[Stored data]
———

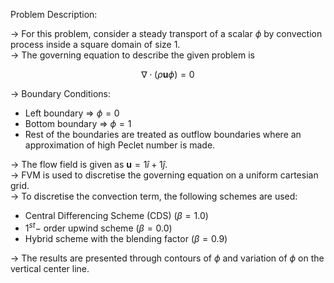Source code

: Problem Description:  

-> For this problem, consider a steady transport of a scalar $\phi$ by convection process inside a square domain of size $1$.  
-> The governing equation to describe the given problem is

$$\nabla \cdot \left( \rho \mathbf{u} \phi \right) = 0 $$

-> Boundary Conditions:
  - Left boundary => $\phi = 0$
  - Bottom boundary => $\phi = 1$
  - Rest of the boundaries are treated as outflow boundaries where an approximation of high Peclet number is made.  

-> The flow field is given as $\mathbf{u} = 1 \hat{i} + 1 \hat{j}$.    
-> FVM is used to discretise the governing equation on a uniform cartesian grid.  
-> To discretise the convection term, the following schemes are used:
  - Central Differencing Scheme (CDS) $\left( \beta = 1.0 \right)$
  - $1^{st}-$ order upwind scheme $\left( \beta = 0.0 \right)$
  - Hybrid scheme with the blending factor $\left( \beta = 0.9 \right)$ 

-> The results are presented through contours of $\phi$ and variation of $\phi$ on the vertical center line.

———

■ **PROBLEM TO SOLVE**
Where a line of the data contains "given", copy that line.

■ **SOLUTION BELOW**
-> The governing equation to describe the given problem is
-> The flow field is given as $\mathbf{u} = 1 \hat{i} + 1 \hat{j}$.    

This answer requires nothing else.